FriendsOfPHP / Goutte

Goutte, a simple PHP Web Scraper
MIT License
9.26k stars 1.01k forks source link

How get lazy data ? #442

Closed mcunha98 closed 2 years ago

mcunha98 commented 3 years ago

If I run a crawler under https://labiexames.com.br/testes I receive an initial DOM object (like a wireframe), but the real content will be delivery later via react/jscript and tags like title for example not is part of original DOM .

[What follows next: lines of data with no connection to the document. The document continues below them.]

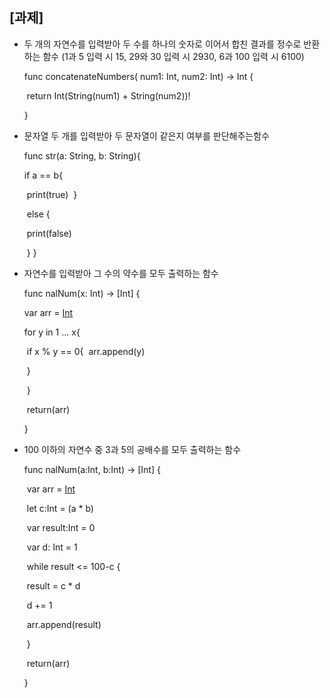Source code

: ## [과제]

- 두 개의 자연수를 입력받아 두 수를 하나의 숫자로 이어서 합친 결과를 정수로 반환하는 함수   (1과 5 입력 시 15,  29와 30 입력 시 2930,  6과 100 입력 시 6100)

  func concatenateNumbers( num1: Int,  num2: Int) -> Int {

  ​	return Int(String(num1) + String(num2))!

  }

- 문자열 두 개를 입력받아 두 문자열이 같은지 여부를 판단해주는함수

  func str(a: String, b: String){

  if a == b{

  ​	print(true)
  ​    }

  ​	else {

  ​		print(false)

  ​		}
  }

- 자연수를 입력받아 그 수의 약수를 모두 출력하는 함수

  func nalNum(x: Int) -> [Int] {

  var arr = [Int]()

  for y in 1 ... x{

  ​	if x % y == 0{
  ​			arr.append(y)

  ​		}

  ​	}

  ​	return(arr)

  }

- 100 이하의 자연수 중 3과 5의 공배수를 모두 출력하는 함수 

  func nalNum(a:Int, b:Int) -> [Int] {

  ​	var arr = [Int]()

  ​	let c:Int = (a * b)

  ​	var result:Int = 0

  ​	var d: Int = 1

  ​		while result <= 100-c {

  ​			result = c * d

  ​				d += 1

  ​		arr.append(result)

  ​			}

  ​		return(arr)

  }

Any idea how resolve it ? $urlFinal = "https://labiexames.com.br/testes"; $client = new Client(HttpClient::create(['timeout' => 60])); $client->setServerParameter('HTTP_USER_AGENT', 'Mozilla/5.0 (X11; Ubuntu; Linux x86_64; rv:73.0) Gecko/20100101 Firefox/73.0'); $crawler = $client->request('GET', $urlFinal);

If you compare with browser source code, you'll notice the big difference between crawler DOM and browser DOM

larowlan commented 3 years ago

You can't use goutte for that, you need to use something like webdriver where you have an engine that understands Javascript

mcunha98 commented 3 years ago

@larowlan thanks for reply, I'll check webdriver (in fact I did some tests with PHPPanther to begin...)